Based in Minneapolis, Ellerbe Becket maintains a sports design
office in Kansas City, as do HOK and other firms. Defections
have been common over the years, but none ever involved five
principals. The two firms are working as members of a team
designing a new arena in Kansas City, and that fact is crucial
to the dispute.
The lawsuit asks a judge in Kansas City to impose damages
and issue a court order stopping the five defectors from using
confidential information or interfering with Ellerbes
clients and employees. It charges the five with breach of
contract, interference with a contract and breach of fiduciary
According to the lawsuit, all five signed fair dealing agreements
on accepting employment.

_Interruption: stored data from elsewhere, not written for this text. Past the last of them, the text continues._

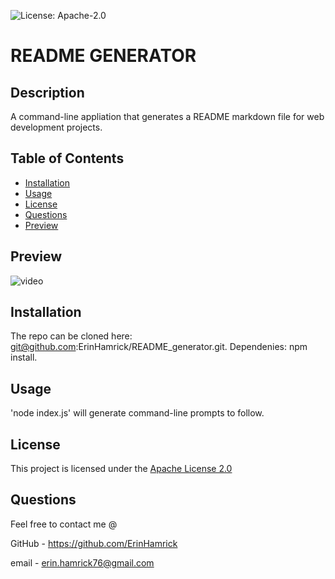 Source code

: 
  ![License: Apache-2.0](https://img.shields.io/badge/License-Apache%202.0-blue.svg)

# README GENERATOR
 
## Description
  A command-line appliation that generates a README markdown file for web development projects. 
 
## Table of Contents
  - [Installation](#installation)
  - [Usage](#usage)
  - [License](#license)
  - [Questions](#questions)  
  - [Preview](#preview)

## Preview
![video](https://drive.google.com/file/d/1wT_UR9lBk2UTIQQ0E4j1ywEpdhBxRdbk/view)
 
## Installation
  The repo can be cloned here: git@github.com:ErinHamrick/README_generator.git.
  Dependenies: npm install.
 
## Usage
  
  'node index.js' will generate command-line prompts to follow.

## License
  This project is licensed under the [Apache License 2.0](http://www.apache.org/licenses/LICENSE-2.0)
    
 
## Questions
  Feel free to contact me @  

  GitHub - https://github.com/ErinHamrick	
  
  email - erin.hamrick76@gmail.com 
      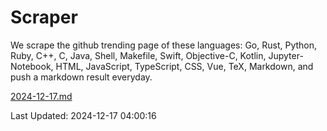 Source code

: # Scraper

We scrape the github trending page of these languages: Go, Rust, Python, Ruby, C++, C, Java, Shell, Makefile, Swift, Objective-C, Kotlin, Jupyter-Notebook, HTML, JavaScript, TypeScript, CSS, Vue, TeX, Markdown, and push a markdown result everyday.

[2024-12-17.md](https://github.com/yangwenmai/github-trending-backup/blob/master/2024-12-17.md)

Last Updated: 2024-12-17 04:00:16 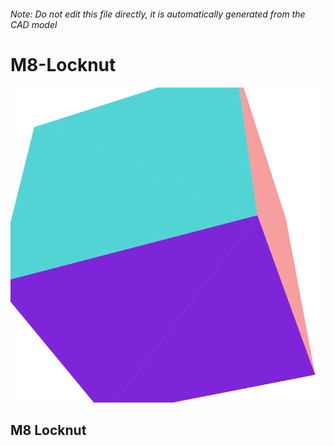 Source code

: ###### Note: Do not edit this file directly, it is automatically generated from the CAD model

# M8-Locknut

![](/project.svg)

## M8 Locknut


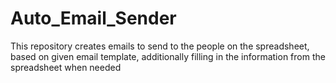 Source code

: # Auto_Email_Sender
This repository creates emails to send to the people on the spreadsheet, based on given email template, additionally filling in the information from the spreadsheet when needed
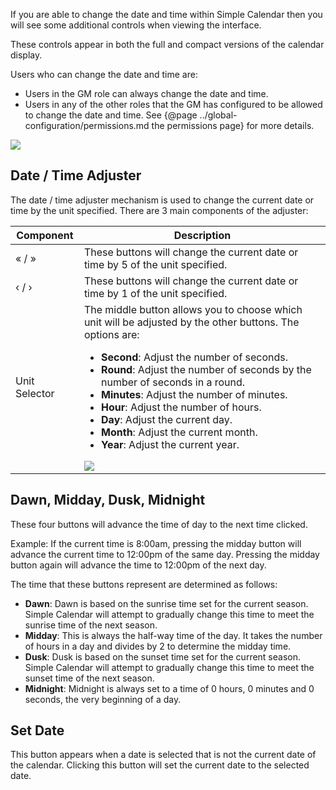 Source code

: If you are able to change the date and time within Simple Calendar then you will see some additional controls when viewing the interface.

These controls appear in both the full and compact versions of the calendar display.

Users who can change the date and time are:

- Users in the GM role can always change the date and time.
- Users in any of the other roles that the GM has configured to be allowed to change the date and time. See {@page ../global-configuration/permissions.md the permissions page} for more details.

![](media://change-date-calendar.png)

## Date / Time Adjuster

The date / time adjuster mechanism is used to change the current date or time by the unit specified. There are 3 main components of the adjuster:

| Component     | Description                                                                                                                                                                                                                                                                                                                                                                                                                                                                                                                          |
|---------------|--------------------------------------------------------------------------------------------------------------------------------------------------------------------------------------------------------------------------------------------------------------------------------------------------------------------------------------------------------------------------------------------------------------------------------------------------------------------------------------------------------------------------------------|
| « / »         | These buttons will change the current date or time by 5 of the unit specified.                                                                                                                                                                                                                                                                                                                                                                                                                                                       |
| ‹ / ›         | These buttons will change the current date or time by 1 of the unit specified.                                                                                                                                                                                                                                                                                                                                                                                                                                                       |
| Unit Selector | The middle button allows you to choose which unit will be adjusted by the other buttons. The options are:<br/><ul><li>**Second**: Adjust the number of seconds.</li><li>**Round**: Adjust the number of seconds by the number of seconds in a round.</li><li>**Minutes**: Adjust the number of minutes.</li><li>**Hour**: Adjust the number of hours.</li><li>**Day**: Adjust the current day.</li><li>**Month**: Adjust the current month.</li><li>**Year**: Adjust the current year.</li></ul>![](media://change-date-options.png) |

## Dawn, Midday, Dusk, Midnight

These four buttons will advance the time of day to the next time clicked. 

Example: If the current time is 8:00am, pressing the midday button will advance the current time to 12:00pm of the same day. Pressing the midday button again will advance the time to 12:00pm of the next day.

The time that these buttons represent are determined as follows:

- **Dawn**: Dawn is based on the sunrise time set for the current season. Simple Calendar will attempt to gradually change this time to meet the sunrise time of the next season.
- **Midday**: This is always the half-way time of the day. It takes the number of hours in a day and divides by 2 to determine the midday time.
- **Dusk**: Dusk is based on the sunset time set for the current season. Simple Calendar will attempt to gradually change this time to meet the sunset time of the next season.
- **Midnight**: Midnight is always set to a time of 0 hours, 0 minutes and 0 seconds, the very beginning of a day.


## Set Date

This button appears when a date is selected that is not the current date of the calendar. Clicking this button will set the current date to the selected date. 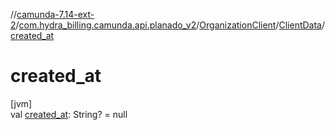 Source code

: //[camunda-7.14-ext-2](../../../../index.md)/[com.hydra_billing.camunda.api.planado_v2](../../index.md)/[OrganizationClient](../index.md)/[ClientData](index.md)/[created_at](created_at.md)

# created_at

[jvm]\
val [created_at](created_at.md): String? = null

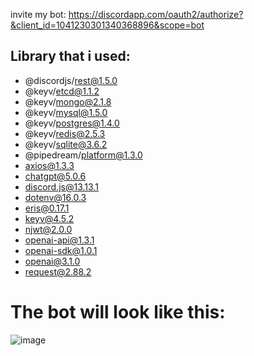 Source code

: invite my bot: https://discordapp.com/oauth2/authorize?&client_id=1041230301340368896&scope=bot
## Library that i used:
- @discordjs/rest@1.5.0
- @keyv/etcd@1.1.2
- @keyv/mongo@2.1.8
- @keyv/mysql@1.5.0
- @keyv/postgres@1.4.0
- @keyv/redis@2.5.3
- @keyv/sqlite@3.6.2
- @pipedream/platform@1.3.0
- axios@1.3.3
- chatgpt@5.0.6
- discord.js@13.13.1
- dotenv@16.0.3
- eris@0.17.1
- keyv@4.5.2
- njwt@2.0.0
- openai-api@1.3.1
- openai-sdk@1.0.1
- openai@3.1.0
- request@2.88.2

# The bot will look like this:


![image](https://user-images.githubusercontent.com/96670370/223936872-e6344b55-2577-476f-9ce1-b201c9a21d73.png)
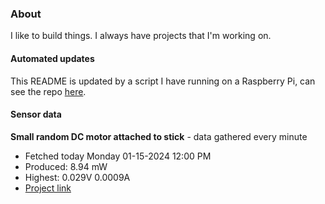 ### About
I like to build things. I always have projects that I'm working on.

#### Automated updates
This README is updated by a script I have running on a Raspberry Pi, can see the repo [here](https://github.com/jdc-cunningham/raspi-git-repo-updater).

#### Sensor data


**Small random DC motor attached to stick** - data gathered every minute
- Fetched today Monday 01-15-2024 12:00 PM
- Produced: 8.94 mW
- Highest: 0.029V 0.0009A
- [Project link](https://github.com/jdc-cunningham/turbine-raspi) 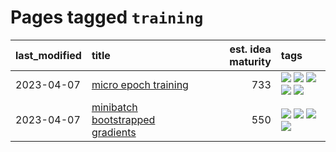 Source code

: # Pages tagged `training`

|last_modified|title|est. idea maturity|tags
|:---|:---|---:|:---|
|2023-04-07|[micro epoch training](../micro-epoch.md)|733|[![](https://img.shields.io/badge/tag-augmentation-ea1833)](../tags/augmentation.md) [![](https://img.shields.io/badge/tag-dataset-f53bfe)](../tags/dataset.md) [![](https://img.shields.io/badge/tag-heuristics-f14da)](../tags/heuristics.md) [![](https://img.shields.io/badge/tag-tooling-e5fa6f)](../tags/tooling.md) [![](https://img.shields.io/badge/tag-training-fecb83)](../tags/training.md)|
|2023-04-07|[minibatch bootstrapped gradients](../minibatch-bootstrapped-gradients.md)|550|[![](https://img.shields.io/badge/tag-experimental-c02c21)](../tags/experimental.md) [![](https://img.shields.io/badge/tag-optimization-e7673c)](../tags/optimization.md) [![](https://img.shields.io/badge/tag-training-fecb83)](../tags/training.md) [![](https://img.shields.io/badge/tag-wip-ab4f55)](../tags/wip.md)| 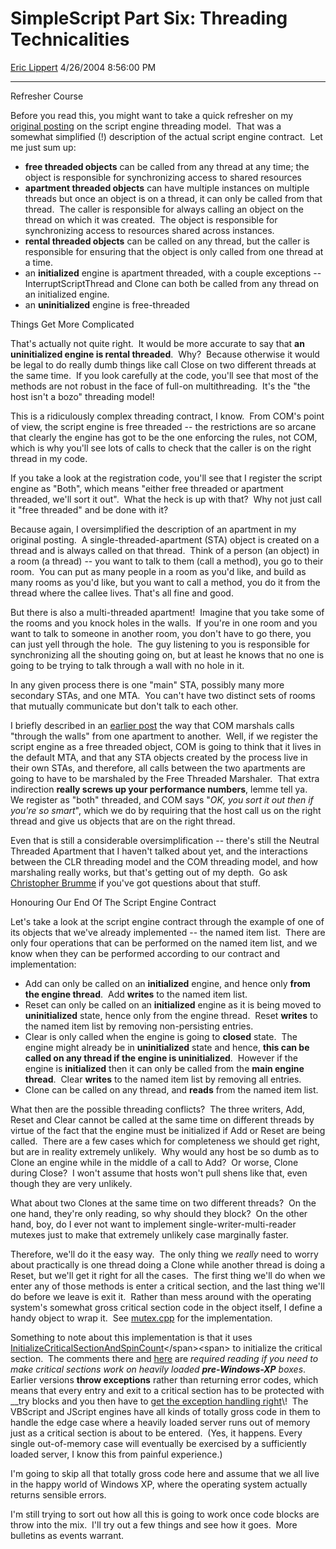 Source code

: <div id="page">

# SimpleScript Part Six: Threading Technicalities

[Eric Lippert](https://social.msdn.microsoft.com/profile/Eric%20Lippert) 4/26/2004 8:56:00 PM

-----

<div id="content">

<span> </span>

<span>Refresher Course </span>

<span></span>

<span>Before you read this, you might want to take a quick refresher on my [original posting](/ericlippert/archive/2003/09/18/53041.aspx "http://blogs.msdn.com/ericlippert/archive/2003/09/18/53041.aspx") on the script engine threading model.  That was a somewhat simplified (\!) description of the actual script engine contract.  Let me just sum up: </span>

<span></span>

  - <span>**free threaded objects** can be called from any thread at any time; the object is responsible for synchronizing access to shared resources</span>
  - <span></span><span>**apartment threaded objects** can have multiple instances on multiple threads but once an object is on a thread, it can only be called from that thread.  The caller is responsible for always calling an object on the thread on which it was created.  The object is responsible for synchronizing access to resources shared across instances.</span>
  - <span></span><span>**rental threaded objects** can be called on any thread, but the caller is responsible for ensuring that the object is only called from one thread at a time.</span>
  - <span></span><span>an **initialized** engine is apartment threaded, with a couple exceptions -- </span><span>InterruptScriptThread</span><span> and </span><span>Clone</span><span> can both be called from any thread on an initialized engine.</span>
  - <span></span><span>an **uninitialized** engine is free-threaded</span>

<span></span>

<span>Things Get More Complicated </span>

<span></span>

<span>That's actually not quite right.  It would be more accurate to say that **<span>an</span>** **<span>uninitialized engine is rental threaded</span>**.  Why?  Because otherwise it would be legal to do really dumb things like call </span><span>Close</span><span> on two different threads at the same time.  If you look carefully at the code, you'll see that most of the methods are not robust in the face of full-on multithreading.  It's the "the host isn't a bozo" threading model\! </span>

<span></span>

<span>This is a ridiculously complex threading contract, I know.  From COM's point of view, the script engine is free threaded -- the restrictions are so arcane that clearly the engine has got to be the one enforcing the rules, not COM, which is why you'll see lots of calls to check that the caller is on the right thread in my code.</span><span> </span>

<span>If you take a look at the registration code, you'll see that I register the script engine as "Both", which means "either free threaded or apartment threaded, we'll sort it out".  What the heck is up with that?  Why not just call it "free threaded" and be done with it? </span>

<span></span>

<span>Because again, I oversimplified the description of an apartment in my original posting.  A single-threaded-apartment (STA) object is created on a thread and is always called on that thread.  Think of a person (an object) in a room (a thread) -- you want to talk to them (call a method), you go to their room.  You can put as many people in a room as you'd like, and build as many rooms as you'd like, but you want to call a method, you do it from the thread where the callee lives. That's all fine and good. </span>

<span></span>

<span>But there is also a multi-threaded apartment\!  Imagine that you take some of the rooms and you knock holes in the walls.  If you're in one room and you want to talk to someone in another room, you don't have to go there, you can just yell through the hole.  The guy listening to you is responsible for synchronizing all the shouting going on, but at least he knows that no one is going to be trying to talk through a wall with no hole in it.  </span>

<span>In any given process there is one "main" STA, possibly many more secondary STAs, and one MTA.  You can't have two distinct sets of rooms that mutually communicate but don't talk to each other. </span>

<span></span>

<span>I briefly described in an [earlier post](http://weblogs.asp.net/ericlippert/archive/2003/09/18/53050.aspx "http://weblogs.asp.net/ericlippert/archive/2003/09/18/53050.aspx") the way that COM marshals calls "through the walls" from one apartment to another.  Well, if we register the script engine as a free threaded object, COM is going to think that it lives in the default MTA, and that any STA objects created by the process live in their own STAs, and therefore, all calls between the two apartments are going to have to be marshaled by the Free Threaded Marshaler.  That extra indirection **really screws up your performance numbers**, lemme tell ya.  We register as "both" threaded, and COM says "*<span>OK, you sort it out then if you're so smart</span>*", which we do by requiring that the host call us on the right thread and give us objects that are on the right thread.  </span>

<span></span>

<span>Even that is still a considerable oversimplification -- there's still the Neutral Threaded Apartment that I haven't talked about yet, and the interactions between the CLR threading model and the COM threading model, and how marshaling really works, but that's getting out of my depth.  Go ask [Christopher Brumme](/cbrumme "http://blogs.msdn.com/cbrumme") if you've got questions about that stuff. </span>

<span></span>

<span>Honouring Our End Of The Script Engine Contract </span>

<span></span>

<span>Let's take a look at the script engine contract through the example of one of its objects that we've already implemented -- the named item list.  There are only four operations that can be performed on the named item list, and we know when they can be performed according to our contract and implementation: </span>

<span></span>

  - <span>Add</span><span> can only be called on an **<span>initialized</span>** engine, and hence only **<span>from the engine thread</span>**.  </span><span>Add</span><span> **<span>writes</span>** to the named item list.</span>
  - <span></span><span>Reset</span><span> can only be called on an **<span>initialized</span>** engine as it is being moved to **<span>uninitialized</span>** state, hence only from the engine thread.  </span><span>Reset</span><span> **<span>writes</span>** to the named item list by removing non-persisting entries.</span>
  - <span></span><span>Clear</span><span> is only called when the engine is going to **<span>closed</span>** state.  The engine might already be in **<span>uninitialized</span>** state and hence, **<span>this can be called on any thread if the engine is uninitialized</span>**.  However if the engine is **<span>initialized</span>** then it can only be called from the **<span>main engine thread</span>**.  </span><span>Clear</span><span> **<span>writes</span>** to the named item list by removing all entries.</span>
  - <span></span><span>Clone</span><span> can be called on any thread, and **<span>reads</span>** from the named item list.</span>

<span></span>

<span>What then are the possible threading conflicts?  The three writers, </span><span>Add</span><span>, </span><span>Reset</span><span> and </span><span>Clear</span><span> cannot be called at the same time on different threads by virtue of the fact that the engine must be initialized if </span><span>Add</span><span> or </span><span>Reset</span><span> are being called.  There are a few cases which for completeness we should get right, but are in reality extremely unlikely.  Why would any host be so dumb as to </span><span>Clone</span><span> an engine while in the middle of a call to </span><span>Add</span><span>?  Or worse, </span><span>Clone</span><span> during </span><span>Close</span><span>?  I won't assume that hosts won't pull shens like that, even though they are very unlikely. </span>

<span></span>

<span>What about two </span><span>Clones</span><span> at the same time on two different threads?  On the one hand, they're only reading, so why should they block?  On the other hand, boy, do I ever not want to implement single-writer-multi-reader mutexes just to make that extremely unlikely case marginally faster.  </span>

<span></span>

<span>Therefore, we'll do it the easy way.  The only thing we *<span>really</span>* need to worry about practically is one thread doing a </span><span>Clone</span><span> while another thread is doing a </span><span>Reset</span><span>, but we'll get it right for all the cases.  The first thing we'll do when we enter any of those methods is enter a critical section, and the last thing we'll do before we leave is exit it.  Rather than mess around with the operating system's somewhat gross critical section code in the object itself, I define a handy object to wrap it.  See [mutex.cpp](http://weblogs.asp.net/ericlippert/articles/116364.aspx "http://weblogs.asp.net/ericlippert/articles/116364.aspx") for the implementation. </span>

<span></span>

<span>Something to note about this implementation is that it uses </span><span>[InitializeCriticalSectionAndSpinCount](http://msdn.microsoft.com/library/default.asp?url=/library/en-us/dllproc/base/initializecriticalsectionandspincount.asp "http://msdn.microsoft.com/library/default.asp?url=/library/en-us/dllproc/base/initializecriticalsectionandspincount.asp")</span><span> to initialize the critical section.  The comments there and [here](http://msdn.microsoft.com/library/default.asp?url=/library/en-us/dllproc/base/initializecriticalsection.asp "http://msdn.microsoft.com/library/default.asp?url=/library/en-us/dllproc/base/initializecriticalsection.asp") are *required reading if you need to make critical sections work on heavily loaded **<span>pre-Windows-XP</span>** boxes*. Earlier versions **<span>throw exceptions</span>** rather than returning error codes, which means that every entry and exit to a critical section has to be protected with </span><span>\_\_try</span><span> blocks and you then have to [get the exception handling right](http://weblogs.asp.net/oldnewthing/archive/2004/04/22/118161.aspx "http://weblogs.asp.net/oldnewthing/archive/2004/04/22/118161.aspx")\!  The VBScript and JScript engines have all kinds of totally gross code in them to handle the edge case where a heavily loaded server runs out of memory just as a critical section is about to be entered.  (Yes, it happens. Every single out-of-memory case will eventually be exercised by a sufficiently loaded server, I know this from painful experience.) </span>

<span>I'm going to skip all that totally gross code here and assume that we all live in the happy world of Windows XP, where the operating system actually returns sensible errors. </span>

<span></span>

<span>I'm still trying to sort out how all this is going to work once code blocks are throw into the mix.  I'll try out a few things and see how it goes.  More bulletins as events warrant.</span>

</div>

</div>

The agreements say that the employee
will not solicit clients or other Ellerbe employees if they
are terminated, the lawsuit claims.
A handshake agreement made over the arena project also prohibited
solicitation, Ellerbe claims.
HOK officials could not be reached for comment. Michael
Katz, an attorney for Ellerbe, declined to comment while the
matter was still in court.
According to the lawsuit, St. Louis-based HOK first secretly
negotiated with David J. Orlowski, the head of Ellerbe Beckets
Kansas City office and chief of sports architecture. The other
employees involved, Brad A. Clark, Michael R. Clay, Stephen
F. Hotujac, and Michael W. Sabatini, were recruited shortly
afterward, the lawsuit claims.
Last October, Ellerbe and HOK started work on the new Kansas
City arena project, a collaboration that put the two staffs
in close contact, claims Ellerbe. The two firms and other
firms involved in the project agreed that each firm would
not employ or solicit to employ any employees from the other
firms working on the project, says the lawsuit. Nothing was
put into writing, however, and the lawsuit suggests the agreement
was sealed with a handshake.
Another section of the lawsuit says Ellerbes staff
was bound by terms of its employment agreements. Under the
terms of their fair dealing pacts, Ellerbes employees
must refrain from contacting existing and prospective Ellerbe
clients and from contacting another Ellerbe employee about
leaving the staff, the lawsuit says.
After secretly negotiating with Orlowski, HOKs raid
grew to include Clark, Clay Hotujac and Sabatini, the only
other principals in Ellerbes Kansas City office and
leaders of the sports practice, claims Ellerbe. Clark, Clay,
Hotujac and Sabatini were principally involved in marketing,
maintaining client relationships and management. Prior to
March 3, they stopped pursuing new work for Ellerbe, the firm
charges. An additional Ellerbe Becket employee was also persuaded
to join HOK.
After the web site of a trade publication reported the defections,
competitors, clients and the public became aware of the defections
and the full extent of future losses is impossible to
measure at the present time, claims Ellerbe.